RECORDS FOR THIS EXERCISE
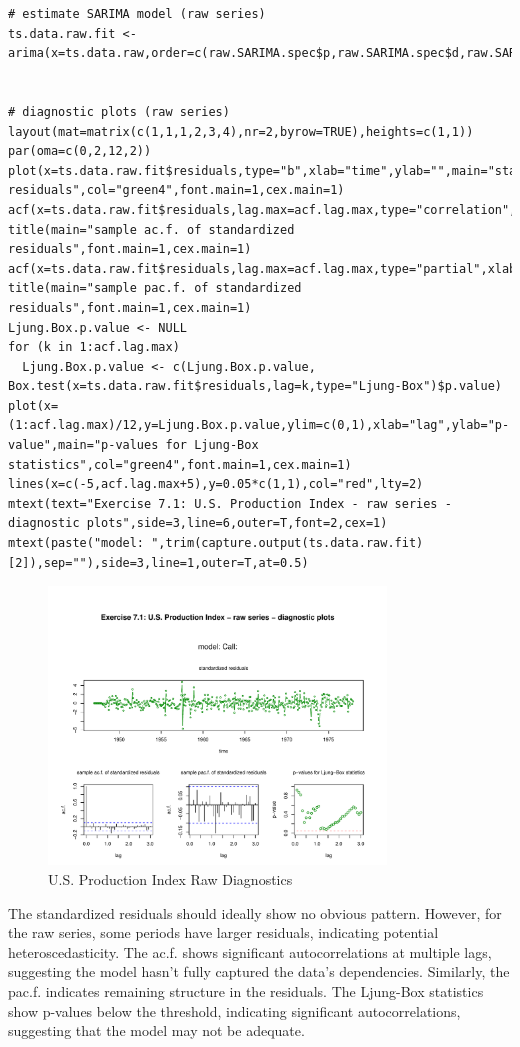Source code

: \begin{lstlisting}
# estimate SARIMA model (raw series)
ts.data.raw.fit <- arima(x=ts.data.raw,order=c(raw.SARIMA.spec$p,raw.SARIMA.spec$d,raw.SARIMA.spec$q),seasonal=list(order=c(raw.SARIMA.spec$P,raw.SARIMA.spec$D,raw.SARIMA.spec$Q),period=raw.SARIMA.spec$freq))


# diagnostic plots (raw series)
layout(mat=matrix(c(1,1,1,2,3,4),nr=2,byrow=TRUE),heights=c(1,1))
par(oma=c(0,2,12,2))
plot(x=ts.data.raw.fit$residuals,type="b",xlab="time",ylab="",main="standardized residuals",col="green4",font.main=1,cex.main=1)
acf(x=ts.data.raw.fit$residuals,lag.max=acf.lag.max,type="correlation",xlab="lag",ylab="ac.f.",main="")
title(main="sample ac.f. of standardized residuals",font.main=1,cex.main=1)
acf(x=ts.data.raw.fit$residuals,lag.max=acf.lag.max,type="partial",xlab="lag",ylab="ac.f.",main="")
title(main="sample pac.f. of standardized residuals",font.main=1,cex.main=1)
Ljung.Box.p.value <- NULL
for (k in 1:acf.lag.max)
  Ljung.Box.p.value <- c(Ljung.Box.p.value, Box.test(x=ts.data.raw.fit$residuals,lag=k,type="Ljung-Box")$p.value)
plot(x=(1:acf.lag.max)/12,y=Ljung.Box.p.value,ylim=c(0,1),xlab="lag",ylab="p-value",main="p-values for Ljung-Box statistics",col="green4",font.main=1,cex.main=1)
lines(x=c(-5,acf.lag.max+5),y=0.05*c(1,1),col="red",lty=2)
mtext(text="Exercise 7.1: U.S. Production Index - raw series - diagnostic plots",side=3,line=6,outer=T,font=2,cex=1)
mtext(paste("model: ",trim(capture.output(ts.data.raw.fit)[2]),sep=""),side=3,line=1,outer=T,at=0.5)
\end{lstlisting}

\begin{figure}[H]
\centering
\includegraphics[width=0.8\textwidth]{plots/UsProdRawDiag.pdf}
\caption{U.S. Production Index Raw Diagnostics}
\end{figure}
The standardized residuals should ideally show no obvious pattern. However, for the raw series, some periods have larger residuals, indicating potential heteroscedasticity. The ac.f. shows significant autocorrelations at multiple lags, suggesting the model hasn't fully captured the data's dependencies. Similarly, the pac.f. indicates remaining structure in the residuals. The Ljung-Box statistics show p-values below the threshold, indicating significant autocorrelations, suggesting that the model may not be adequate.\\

DESCRIPTION OF THE TASK
Only the pictures are to be dropped; the rest of the material above must be duplicated exactly.

RESULT OF THE TASK
Source code

: \begin{lstlisting}
# estimate SARIMA model (raw series)
ts.data.raw.fit <- arima(x=ts.data.raw,order=c(raw.SARIMA.spec$p,raw.SARIMA.spec$d,raw.SARIMA.spec$q),seasonal=list(order=c(raw.SARIMA.spec$P,raw.SARIMA.spec$D,raw.SARIMA.spec$Q),period=raw.SARIMA.spec$freq))


# diagnostic plots (raw series)
layout(mat=matrix(c(1,1,1,2,3,4),nr=2,byrow=TRUE),heights=c(1,1))
par(oma=c(0,2,12,2))
plot(x=ts.data.raw.fit$residuals,type="b",xlab="time",ylab="",main="standardized residuals",col="green4",font.main=1,cex.main=1)
acf(x=ts.data.raw.fit$residuals,lag.max=acf.lag.max,type="correlation",xlab="lag",ylab="ac.f.",main="")
title(main="sample ac.f. of standardized residuals",font.main=1,cex.main=1)
acf(x=ts.data.raw.fit$residuals,lag.max=acf.lag.max,type="partial",xlab="lag",ylab="ac.f.",main="")
title(main="sample pac.f. of standardized residuals",font.main=1,cex.main=1)
Ljung.Box.p.value <- NULL
for (k in 1:acf.lag.max)
  Ljung.Box.p.value <- c(Ljung.Box.p.value, Box.test(x=ts.data.raw.fit$residuals,lag=k,type="Ljung-Box")$p.value)
plot(x=(1:acf.lag.max)/12,y=Ljung.Box.p.value,ylim=c(0,1),xlab="lag",ylab="p-value",main="p-values for Ljung-Box statistics",col="green4",font.main=1,cex.main=1)
lines(x=c(-5,acf.lag.max+5),y=0.05*c(1,1),col="red",lty=2)
mtext(text="Exercise 7.1: U.S. Production Index - raw series - diagnostic plots",side=3,line=6,outer=T,font=2,cex=1)
mtext(paste("model: ",trim(capture.output(ts.data.raw.fit)[2]),sep=""),side=3,line=1,outer=T,at=0.5)
\end{lstlisting}

\begin{figure}[H]
\centering
\includegraphics[width=0.8\textwidth]{plots/UsProdRawDiag.pdf}
\caption{U.S. Production Index Raw Diagnostics}
\end{figure}
The standardized residuals should ideally show no obvious pattern. However, for the raw series, some periods have larger residuals, indicating potential heteroscedasticity. The ac.f. shows significant autocorrelations at multiple lags, suggesting the model hasn't fully captured the data's dependencies. Similarly, the pac.f. indicates remaining structure in the residuals. The Ljung-Box statistics show p-values below the threshold, indicating significant autocorrelations, suggesting that the model may not be adequate.\\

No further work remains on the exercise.